Stored data:
-*-*-

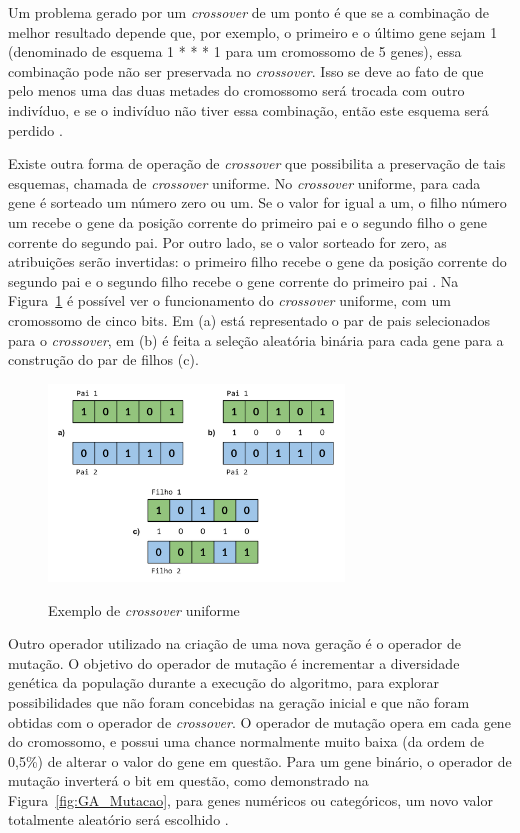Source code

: \documentclass[12pt,oneside,a4paper,english,french,spanish,brazil,]{abntex2}
\begin{document}
Um problema gerado por um \textit{crossover} de um ponto é que se a combinação de melhor resultado depende que, por exemplo, o primeiro e o último gene sejam 1 (denominado de esquema 1 * * * 1 para um cromossomo de 5 genes), essa combinação pode não ser preservada no \textit{crossover}. Isso se deve ao fato de que pelo menos uma das duas metades do cromossomo será trocada com outro indivíduo, e se o indivíduo não tiver essa combinação, então este esquema será perdido \cite{linden:2008}.

Existe outra forma de operação de \textit{crossover} que possibilita a preservação de tais esquemas, chamada de \textit{crossover} uniforme. No \textit{crossover} uniforme, para cada gene é sorteado um número zero ou um. Se o valor for igual a um, o filho número um recebe o gene da posição corrente do primeiro pai e o segundo filho o gene corrente do segundo pai. Por outro lado, se o valor sorteado for zero, as atribuições serão invertidas: o primeiro filho recebe o gene da posição corrente do segundo pai e o segundo filho recebe o gene corrente do primeiro pai \cite{linden:2008}. Na Figura~\ref{fig:GA_Crossover_Uniforme} é possível ver o funcionamento do \textit{crossover} uniforme, com um cromossomo de cinco bits. Em (a) está representado o par de pais selecionados para o \textit{crossover}, em (b) é feita a seleção aleatória binária para cada gene para a construção do par de filhos (c).

\begin{figure}[ht]
\centering
\caption{Exemplo de \textit{crossover} uniforme}
\includegraphics[width=0.7\textwidth]{imagens/GA_Crossover_Uniforme.pdf}
\label{fig:GA_Crossover_Uniforme}
\end{figure}

Outro operador utilizado na criação de uma nova geração é o operador de mutação. O objetivo do operador de mutação é incrementar a diversidade genética da população durante a execução do algoritmo, para explorar possibilidades que não foram concebidas na geração inicial e que não foram obtidas com o operador de \textit{crossover}. O operador de mutação opera em cada gene do cromossomo, e possui uma chance normalmente muito baixa (da ordem de 0,5\%) de alterar o valor do gene em questão. Para um gene binário, o operador de mutação inverterá o bit em questão, como demonstrado na Figura~\ref{fig:GA_Mutacao}, para genes numéricos ou categóricos, um novo valor totalmente aleatório será escolhido \cite{linden:2008}.
\end{document}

-*-*-

■ Exercise brief:
Omitting all pictures, reproduce the records above in their entirety.

■ Solution below:
Source code

: \documentclass[12pt,oneside,a4paper,english,french,spanish,brazil,]{abntex2}
\begin{document}
Um problema gerado por um \textit{crossover} de um ponto é que se a combinação de melhor resultado depende que, por exemplo, o primeiro e o último gene sejam 1 (denominado de esquema 1 * * * 1 para um cromossomo de 5 genes), essa combinação pode não ser preservada no \textit{crossover}. Isso se deve ao fato de que pelo menos uma das duas metades do cromossomo será trocada com outro indivíduo, e se o indivíduo não tiver essa combinação, então este esquema será perdido \cite{linden:2008}.

Existe outra forma de operação de \textit{crossover} que possibilita a preservação de tais esquemas, chamada de \textit{crossover} uniforme. No \textit{crossover} uniforme, para cada gene é sorteado um número zero ou um. Se o valor for igual a um, o filho número um recebe o gene da posição corrente do primeiro pai e o segundo filho o gene corrente do segundo pai. Por outro lado, se o valor sorteado for zero, as atribuições serão invertidas: o primeiro filho recebe o gene da posição corrente do segundo pai e o segundo filho recebe o gene corrente do primeiro pai \cite{linden:2008}. Na Figura~\ref{fig:GA_Crossover_Uniforme} é possível ver o funcionamento do \textit{crossover} uniforme, com um cromossomo de cinco bits. Em (a) está representado o par de pais selecionados para o \textit{crossover}, em (b) é feita a seleção aleatória binária para cada gene para a construção do par de filhos (c).

\begin{figure}[ht]
\centering
\caption{Exemplo de \textit{crossover} uniforme}
\includegraphics[width=0.7\textwidth]{imagens/GA_Crossover_Uniforme.pdf}
\label{fig:GA_Crossover_Uniforme}
\end{figure}

Outro operador utilizado na criação de uma nova geração é o operador de mutação. O objetivo do operador de mutação é incrementar a diversidade genética da população durante a execução do algoritmo, para explorar possibilidades que não foram concebidas na geração inicial e que não foram obtidas com o operador de \textit{crossover}. O operador de mutação opera em cada gene do cromossomo, e possui uma chance normalmente muito baixa (da ordem de 0,5\%) de alterar o valor do gene em questão. Para um gene binário, o operador de mutação inverterá o bit em questão, como demonstrado na Figura~\ref{fig:GA_Mutacao}, para genes numéricos ou categóricos, um novo valor totalmente aleatório será escolhido \cite{linden:2008}.
\end{document}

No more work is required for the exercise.